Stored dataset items
# # # #
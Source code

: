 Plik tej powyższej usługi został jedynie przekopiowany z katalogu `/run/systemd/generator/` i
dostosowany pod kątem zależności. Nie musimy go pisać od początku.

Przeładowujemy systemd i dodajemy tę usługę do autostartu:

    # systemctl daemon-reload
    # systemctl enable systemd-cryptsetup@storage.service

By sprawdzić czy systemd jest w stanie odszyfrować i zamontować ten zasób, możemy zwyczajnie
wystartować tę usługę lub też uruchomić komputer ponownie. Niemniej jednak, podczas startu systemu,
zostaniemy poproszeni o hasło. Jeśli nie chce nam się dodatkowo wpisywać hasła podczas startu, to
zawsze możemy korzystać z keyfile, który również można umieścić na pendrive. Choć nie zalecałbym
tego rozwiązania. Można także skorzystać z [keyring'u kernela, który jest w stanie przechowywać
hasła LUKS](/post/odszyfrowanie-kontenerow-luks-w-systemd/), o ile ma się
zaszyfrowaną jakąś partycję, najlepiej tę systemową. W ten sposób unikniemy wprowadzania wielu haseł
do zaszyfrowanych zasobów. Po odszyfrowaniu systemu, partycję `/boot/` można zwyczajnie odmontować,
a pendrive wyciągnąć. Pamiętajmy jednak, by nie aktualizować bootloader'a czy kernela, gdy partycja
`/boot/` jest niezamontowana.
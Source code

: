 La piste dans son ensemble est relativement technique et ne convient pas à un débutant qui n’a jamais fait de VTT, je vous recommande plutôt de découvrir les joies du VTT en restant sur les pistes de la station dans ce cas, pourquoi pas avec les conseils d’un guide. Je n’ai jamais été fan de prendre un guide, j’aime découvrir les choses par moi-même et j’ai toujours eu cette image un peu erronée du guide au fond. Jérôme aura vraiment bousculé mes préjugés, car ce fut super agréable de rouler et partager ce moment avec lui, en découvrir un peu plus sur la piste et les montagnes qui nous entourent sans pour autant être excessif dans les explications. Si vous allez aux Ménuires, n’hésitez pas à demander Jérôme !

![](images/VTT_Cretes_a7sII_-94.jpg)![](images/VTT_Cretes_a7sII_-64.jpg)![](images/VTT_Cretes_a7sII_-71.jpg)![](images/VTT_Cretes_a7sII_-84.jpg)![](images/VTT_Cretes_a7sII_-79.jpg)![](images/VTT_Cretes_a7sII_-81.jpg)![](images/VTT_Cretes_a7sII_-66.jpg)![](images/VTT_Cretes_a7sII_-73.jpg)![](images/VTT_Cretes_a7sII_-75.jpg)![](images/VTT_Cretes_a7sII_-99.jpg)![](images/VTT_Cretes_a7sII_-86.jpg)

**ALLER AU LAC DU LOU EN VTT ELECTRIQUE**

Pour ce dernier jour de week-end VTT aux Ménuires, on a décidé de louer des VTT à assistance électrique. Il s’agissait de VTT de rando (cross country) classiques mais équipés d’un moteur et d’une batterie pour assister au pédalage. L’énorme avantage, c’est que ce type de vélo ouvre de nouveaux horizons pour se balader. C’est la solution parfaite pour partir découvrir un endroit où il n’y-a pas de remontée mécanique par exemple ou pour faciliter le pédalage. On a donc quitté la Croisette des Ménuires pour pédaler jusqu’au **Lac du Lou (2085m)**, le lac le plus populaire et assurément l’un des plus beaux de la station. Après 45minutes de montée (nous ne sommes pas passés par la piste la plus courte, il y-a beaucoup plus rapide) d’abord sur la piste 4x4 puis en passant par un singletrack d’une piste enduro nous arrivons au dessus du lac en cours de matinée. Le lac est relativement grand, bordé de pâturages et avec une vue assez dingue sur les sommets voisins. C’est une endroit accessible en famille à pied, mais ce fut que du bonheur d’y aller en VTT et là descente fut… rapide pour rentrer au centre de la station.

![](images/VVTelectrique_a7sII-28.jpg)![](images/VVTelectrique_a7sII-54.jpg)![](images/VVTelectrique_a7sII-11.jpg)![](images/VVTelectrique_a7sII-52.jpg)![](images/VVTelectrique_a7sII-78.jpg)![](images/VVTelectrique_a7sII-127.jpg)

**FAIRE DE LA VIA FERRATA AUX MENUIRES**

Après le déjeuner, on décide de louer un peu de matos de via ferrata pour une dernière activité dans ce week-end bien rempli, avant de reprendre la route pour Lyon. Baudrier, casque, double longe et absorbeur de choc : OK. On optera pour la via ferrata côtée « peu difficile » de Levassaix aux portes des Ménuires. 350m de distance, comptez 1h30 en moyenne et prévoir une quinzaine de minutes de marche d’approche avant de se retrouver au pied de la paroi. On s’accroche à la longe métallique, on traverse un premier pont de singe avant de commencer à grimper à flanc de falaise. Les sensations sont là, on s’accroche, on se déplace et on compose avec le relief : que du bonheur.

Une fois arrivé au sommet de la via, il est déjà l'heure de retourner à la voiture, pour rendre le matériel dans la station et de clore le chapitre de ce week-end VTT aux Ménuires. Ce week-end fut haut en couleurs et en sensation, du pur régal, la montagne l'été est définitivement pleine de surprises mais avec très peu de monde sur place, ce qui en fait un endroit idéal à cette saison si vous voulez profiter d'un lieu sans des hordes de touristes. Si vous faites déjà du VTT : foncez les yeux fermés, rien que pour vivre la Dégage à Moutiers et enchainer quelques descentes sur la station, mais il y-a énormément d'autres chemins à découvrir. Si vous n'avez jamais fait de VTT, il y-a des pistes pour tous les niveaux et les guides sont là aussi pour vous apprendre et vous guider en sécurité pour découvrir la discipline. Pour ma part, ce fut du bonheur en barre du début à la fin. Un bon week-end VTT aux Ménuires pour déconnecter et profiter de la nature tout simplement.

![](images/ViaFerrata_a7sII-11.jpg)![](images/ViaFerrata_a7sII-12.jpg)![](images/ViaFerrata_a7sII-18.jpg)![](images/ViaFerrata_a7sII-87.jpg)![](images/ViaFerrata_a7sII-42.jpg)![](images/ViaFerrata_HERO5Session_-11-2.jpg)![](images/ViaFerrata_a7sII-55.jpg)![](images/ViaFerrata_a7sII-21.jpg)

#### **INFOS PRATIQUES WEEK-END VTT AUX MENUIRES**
# # # #
| EXERCISE DESCRIPTION |
Each line in the data that holds the string "hasła" needs to be copied.

| EXPECTED ANSWER |
zostaniemy poproszeni o hasło. Jeśli nie chce nam się dodatkowo wpisywać hasła podczas startu, to
hasła LUKS](/post/odszyfrowanie-kontenerow-luks-w-systemd/), o ile ma się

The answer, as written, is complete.